#### TO DO
Within the data below, find the string "model" and return each line where it occurs.

[Stored items from a collection]
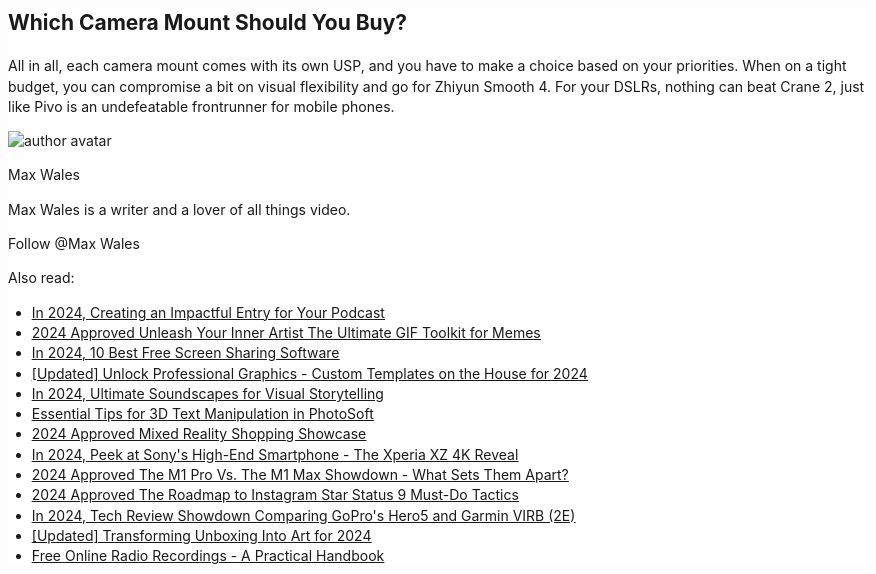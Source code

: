 ## **Which Camera Mount Should You Buy?**

All in all, each camera mount comes with its own USP, and you have to make a choice based on your priorities. When on a tight budget, you can compromise a bit on visual flexibility and go for Zhiyun Smooth 4\. For your DSLRs, nothing can beat Crane 2, just like Pivo is an undefeatable frontrunner for mobile phones.

![author avatar](https://images.wondershare.com/filmora/article-images/max-wales-author.jpg)

Max Wales

Max Wales is a writer and a lover of all things video.

Follow @Max Wales


<ins class="adsbygoogle"
     style="display:block"
     data-ad-format="autorelaxed"
     data-ad-client="ca-pub-7571918770474297"
     data-ad-slot="1223367746"></ins>



<ins class="adsbygoogle"
     style="display:block"
     data-ad-client="ca-pub-7571918770474297"
     data-ad-slot="8358498916"
     data-ad-format="auto"
     data-full-width-responsive="true"></ins>




<span class="atpl-alsoreadstyle">Also read:</span>
<div><ul>
<li><a href="https://fox-cloud.techidaily.com/in-2024-creating-an-impactful-entry-for-your-podcast/"><u>In 2024, Creating an Impactful Entry for Your Podcast</u></a></li>
<li><a href="https://fox-cloud.techidaily.com/2024-approved-unleash-your-inner-artist-the-ultimate-gif-toolkit-for-memes/"><u>2024 Approved  Unleash Your Inner Artist  The Ultimate GIF Toolkit for Memes</u></a></li>
<li><a href="https://desktop-recording.techidaily.com/in-2024-10-best-free-screen-sharing-software/"><u>In 2024, 10 Best Free Screen Sharing Software</u></a></li>
<li><a href="https://fox-cloud.techidaily.com/updated-unlock-professional-graphics-custom-templates-on-the-house-for-2024/"><u>[Updated] Unlock Professional Graphics - Custom Templates on the House for 2024</u></a></li>
<li><a href="https://fox-cloud.techidaily.com/in-2024-ultimate-soundscapes-for-visual-storytelling/"><u>In 2024, Ultimate Soundscapes for Visual Storytelling</u></a></li>
<li><a href="https://fox-cloud.techidaily.com/essential-tips-for-3d-text-manipulation-in-photosoft/"><u>Essential Tips for 3D Text Manipulation in PhotoSoft</u></a></li>
<li><a href="https://fox-cloud.techidaily.com/2024-approved-mixed-reality-shopping-showcase/"><u>2024 Approved  Mixed Reality Shopping Showcase</u></a></li>
<li><a href="https://fox-cloud.techidaily.com/in-2024-peek-at-sonys-high-end-smartphone-the-xperia-xz-4k-reveal/"><u>In 2024, Peek at Sony's High-End Smartphone - The Xperia XZ 4K Reveal</u></a></li>
<li><a href="https://fox-cloud.techidaily.com/2024-approved-the-m1-pro-vs-the-m1-max-showdown-what-sets-them-apart/"><u>2024 Approved  The M1 Pro Vs. The M1 Max Showdown - What Sets Them Apart?</u></a></li>
<li><a href="https://fox-cloud.techidaily.com/2024-approved-the-roadmap-to-instagram-star-status-9-must-do-tactics/"><u>2024 Approved  The Roadmap to Instagram Star Status  9 Must-Do Tactics</u></a></li>
<li><a href="https://fox-cloud.techidaily.com/in-2024-tech-review-showdown-comparing-gopros-hero5-and-garmin-virb-2e/"><u>In 2024, Tech Review Showdown  Comparing GoPro's Hero5 and Garmin VIRB (2E)</u></a></li>
<li><a href="https://fox-cloud.techidaily.com/updated-transforming-unboxing-into-art-for-2024/"><u>[Updated] Transforming Unboxing Into Art for 2024</u></a></li>
<li><a href="https://fox-cloud.techidaily.com/free-online-radio-recordings-a-practical-handbook/"><u>Free Online Radio Recordings - A Practical Handbook</u></a></li>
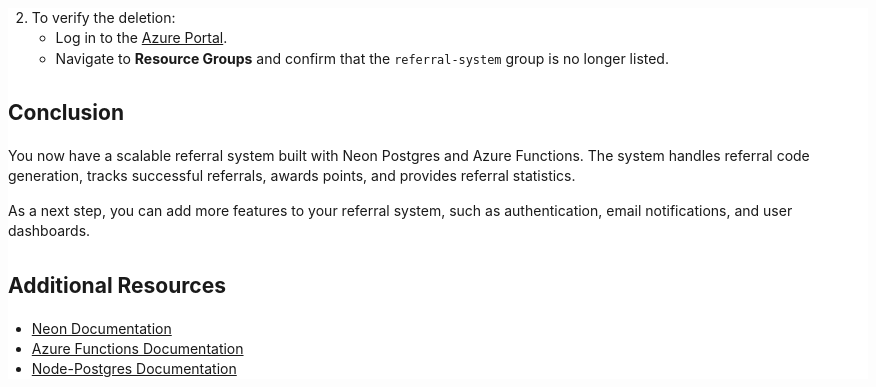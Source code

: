 2. To verify the deletion:
   - Log in to the [Azure Portal](https://portal.azure.com).
   - Navigate to **Resource Groups** and confirm that the `referral-system` group is no longer listed.

## Conclusion

You now have a scalable referral system built with Neon Postgres and Azure Functions. The system handles referral code generation, tracks successful referrals, awards points, and provides referral statistics.

As a next step, you can add more features to your referral system, such as authentication, email notifications, and user dashboards.

## Additional Resources

- [Neon Documentation](/docs)
- [Azure Functions Documentation](https://docs.microsoft.com/en-us/azure/azure-functions/)
- [Node-Postgres Documentation](https://node-postgres.com/)

<NeedHelp />
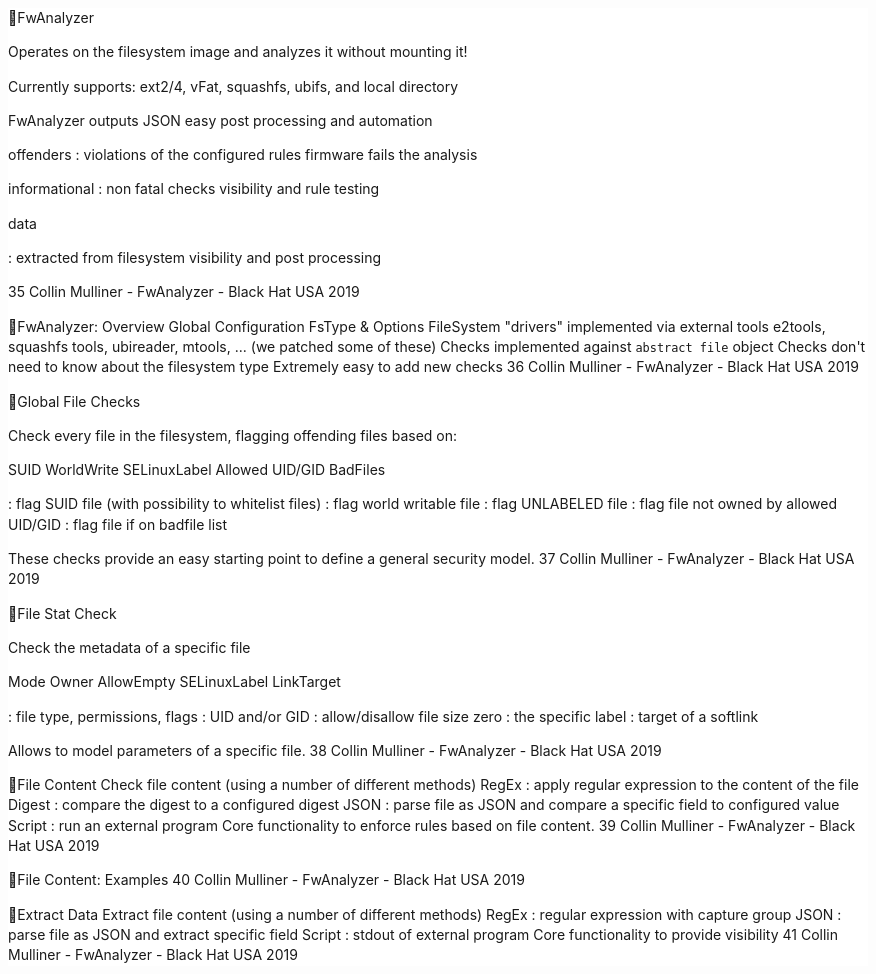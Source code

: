 FwAnalyzer

Operates on the filesystem image and analyzes it without mounting it!

 Currently supports: ext2/4, vFat, squashfs, ubifs, and local directory

FwAnalyzer outputs JSON  easy post processing and automation

 offenders : violations of the configured rules  firmware fails the analysis

 informational : non fatal checks  visibility and rule testing

 data

: extracted from filesystem  visibility and post processing

35 Collin Mulliner - FwAnalyzer - Black Hat USA 2019

FwAnalyzer: Overview
Global Configuration  FsType & Options  FileSystem "drivers" implemented via external tools  e2tools, squashfs tools, ubireader, mtools, ... (we patched some of these) Checks implemented against `abstract file` object  Checks don't need to know about the filesystem type  Extremely easy to add new checks
36 Collin Mulliner - FwAnalyzer - Black Hat USA 2019

Global File Checks

Check every file in the filesystem, flagging offending files based on:

 SUID  WorldWrite  SELinuxLabel  Allowed UID/GID  BadFiles

: flag SUID file (with possibility to whitelist files) : flag world writable file : flag UNLABELED file : flag file not owned by allowed UID/GID : flag file if on badfile list

These checks provide an easy starting point to define a general security model.
37 Collin Mulliner - FwAnalyzer - Black Hat USA 2019

File Stat Check

Check the metadata of a specific file

 Mode  Owner  AllowEmpty  SELinuxLabel  LinkTarget

: file type, permissions, flags : UID and/or GID : allow/disallow file size zero : the specific label : target of a softlink

Allows to model parameters of a specific file.
38 Collin Mulliner - FwAnalyzer - Black Hat USA 2019

File Content
Check file content (using a number of different methods)  RegEx : apply regular expression to the content of the file  Digest : compare the digest to a configured digest  JSON : parse file as JSON and compare a specific field to configured value  Script : run an external program 
Core functionality to enforce rules based on file content.
39 Collin Mulliner - FwAnalyzer - Black Hat USA 2019

File Content: Examples
40 Collin Mulliner - FwAnalyzer - Black Hat USA 2019

Extract Data
Extract file content (using a number of different methods)  RegEx : regular expression with capture group  JSON : parse file as JSON and extract specific field  Script : stdout of external program
Core functionality to provide visibility
41 Collin Mulliner - FwAnalyzer - Black Hat USA 2019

#### EXERCISE ANSWER
These checks provide an easy starting point to define a general security model.
Allows to model parameters of a specific file.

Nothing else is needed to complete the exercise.